Perhaps most important of all is continuing uncertainty over the scale of nuclear research and development Iran will be permitted to undertake during the life of the agreement. The White House’s interpretation of the evolving JCPOA assumes ‘limited research and development’ with a prohibition on the use of advanced centrifuges for uranium enrichment. By contrast, Iranian Foreign Minister Javad Zarif has suggested that Iran would be at liberty to begin injecting UF6 gas into IR-8 centrifuges from the first day of the deal. Though not technically incompatible statements, such starkly varying emphasis ought to fill negotiators with a sense of foreboding as their discussions progress from generalities to technicalities.
Underlying the issue of advanced centrifuges is the question of ‘out year’ projections – namely, the condition Iran’s nuclear infrastructure will be in once restrictions on its freedom to enrich expire. P5+1 negotiators have yet to comment on their plans for the ‘post-deal’ period, and it remains unclear whether efforts would be made to extend the finished agreement based upon the implicit threat of sanctions being re-imposed Unless addressed in the next three months, such uncertainty will likely undermine support for the agreement, by empowering those who argue that the deal can only delay a nuclear-armed Iran, not prevent it.
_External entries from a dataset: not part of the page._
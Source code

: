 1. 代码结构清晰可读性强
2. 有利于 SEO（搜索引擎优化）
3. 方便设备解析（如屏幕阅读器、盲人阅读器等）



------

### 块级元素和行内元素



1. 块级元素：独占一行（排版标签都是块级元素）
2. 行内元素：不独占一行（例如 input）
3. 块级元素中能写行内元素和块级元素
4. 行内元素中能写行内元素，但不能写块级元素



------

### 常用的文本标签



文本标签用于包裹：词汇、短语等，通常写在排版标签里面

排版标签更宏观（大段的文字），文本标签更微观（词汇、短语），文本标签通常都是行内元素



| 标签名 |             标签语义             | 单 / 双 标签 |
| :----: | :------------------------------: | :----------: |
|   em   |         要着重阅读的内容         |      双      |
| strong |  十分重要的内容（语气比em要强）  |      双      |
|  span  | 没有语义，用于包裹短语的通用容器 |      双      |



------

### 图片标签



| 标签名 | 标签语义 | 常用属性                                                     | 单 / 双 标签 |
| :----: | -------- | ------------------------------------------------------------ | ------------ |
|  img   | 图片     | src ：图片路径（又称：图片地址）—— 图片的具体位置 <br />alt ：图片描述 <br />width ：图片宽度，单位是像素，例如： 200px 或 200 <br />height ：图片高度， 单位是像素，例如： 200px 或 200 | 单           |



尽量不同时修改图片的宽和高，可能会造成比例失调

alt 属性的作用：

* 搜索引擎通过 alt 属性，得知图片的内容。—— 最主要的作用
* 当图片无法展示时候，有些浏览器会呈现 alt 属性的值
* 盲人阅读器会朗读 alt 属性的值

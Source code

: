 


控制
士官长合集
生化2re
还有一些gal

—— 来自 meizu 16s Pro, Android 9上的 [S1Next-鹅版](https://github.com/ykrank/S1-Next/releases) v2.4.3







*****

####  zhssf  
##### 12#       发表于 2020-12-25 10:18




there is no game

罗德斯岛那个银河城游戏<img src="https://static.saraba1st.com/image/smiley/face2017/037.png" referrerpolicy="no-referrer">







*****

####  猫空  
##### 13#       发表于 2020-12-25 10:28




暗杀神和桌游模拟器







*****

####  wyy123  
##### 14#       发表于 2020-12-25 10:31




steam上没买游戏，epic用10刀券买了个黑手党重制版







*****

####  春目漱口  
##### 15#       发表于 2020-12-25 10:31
The negotiations themselves have always resembled a Rubik’s Cube, in which the resolution of each aspect of the talks is connected to resolution of another. As a result of intense and protracted negotiations, Iran and the P5+1 appear to have finally assembled a combination of solutions capable of satisfying all sides, a success that should not be belittled. However, the current understanding only represents a stepping stone to a finalised agreement. Should any aspect of the current understanding falter, or should unresolved issues prove intractable, efforts to complete the overall puzzle are likely to fail. As negotiators celebrate their successes, such obstacles loom on the horizon.